Ebbene, la circolare dell'Agenzia delle Entrate, indispensabile per capire l'interpretazione dell'Amministrazione Finanziaria, è stata diramata solo il 12.02, a pochi giorni dalla scadenza per il versamento delle prime ritenute sottoposte agli oneri di controllo. Nei giorni successivi l'Agenzia ha poi iniziato a rilasciare i certificati di sussistenza, che esonerano gli appaltatori dal regime dei controlli.
Tali certificati dal nome improbabile (ma tutti li chiamano DURF) assumono un ruolo fondamentale perché esonerano l'appaltatore dal fornire al committente i propri dati, anche sensibili, e il committente dall'impostare una procedura di controllo di tali dati. Se già l'idea di sottoporre a controllo fiscale il proprio fornitore è odiosa, chiediamoci anche con quale stato d'animo i committenti potranno verificare che le ritenute sui compensi pagati ai lavoratori dell'appaltatore siano state correttamente versate.
Chiaro che sarebbe molto più semplice avere un certificato dal quale emerge che l'appaltatore è affidabile. Possibilità prevista dalla norma, ma quanto concreta? Questo certificato, rilasciato su un modello predeterminato di cui al provvedimento delle Entrate 6.02.2020, n. 54730, è finalmente disponibile all'Agenzia delle Entrate. Nei primissimi giorni la struttura pareva incapace di fornire rapidamente il certificato, e in alcuni casi sembrava stentasse a comprendere l'urgenza stessa della richiesta, ma adesso basta andare all'ufficio competente, richiedere il certificato e poi ritirarlo secondo i tempi di ciascuno sportello territoriale. Già, occorre andare in ufficio. Questo è uno dei punti dolenti perché, almeno per il momento, la promessa di rendere disponibile telematicamente il certificato è stata disattesa.

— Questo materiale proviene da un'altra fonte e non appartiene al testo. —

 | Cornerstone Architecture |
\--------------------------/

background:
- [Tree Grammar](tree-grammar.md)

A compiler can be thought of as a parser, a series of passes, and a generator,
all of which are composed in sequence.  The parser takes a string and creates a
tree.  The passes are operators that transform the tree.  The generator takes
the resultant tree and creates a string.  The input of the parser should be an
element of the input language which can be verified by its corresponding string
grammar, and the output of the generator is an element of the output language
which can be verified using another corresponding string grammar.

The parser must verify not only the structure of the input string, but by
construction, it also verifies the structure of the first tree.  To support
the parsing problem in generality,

La legge non prevede espressamente una procedura per il rilascio digitale del certificato, ma è chiaro l'area informatica dell'Amministrazione Finanziaria dovrebbe farsi parte diligente. In attesa di uno scatto di modernità siamo ancora nel limbo, tornati alle code allo sportello, per adempiere a una richiesta davvero abnorme.